Prashantha, S T; Bashyal, B M; Krishnan, S Gopala; Dubey, Himanshu; Solanke, Amolkumar U; Prakash, G; Aggarwal, Rashmi.
Affiliation
  • Prashantha ST; Division of Plant Pathology, ICAR-Indian Agricultural Research Institute, New Delhi, 110012 India.
  • Bashyal BM; Division of Plant Pathology, ICAR-Indian Agricultural Research Institute, New Delhi, 110012 India.
  • Krishnan SG; Division of Genetics, ICAR-Indian Agricultural Research Institute, New Delhi, 110012 India.
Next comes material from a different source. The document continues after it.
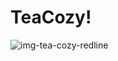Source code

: # TeaCozy!
![img-tea-cozy-redline](https://user-images.githubusercontent.com/74394547/174116266-a99044cd-a008-40f7-ae5a-8da9e5ccc262.jpg)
  • Dubey H; ICAR-National Institute for Plant Biotechnology, IARI, New Delhi, 110012 India.
  • Solanke AU; Present Address: Seribiotechnology Research Laboratory (SBRL), Central Silk Board, Bangalore, 560 068 India.
  • Prakash G; ICAR-National Institute for Plant Biotechnology, IARI, New Delhi, 110012 India.
  • Aggarwal R; Division of Plant Pathology, ICAR-Indian Agricultural Research Institute, New Delhi, 110012 India.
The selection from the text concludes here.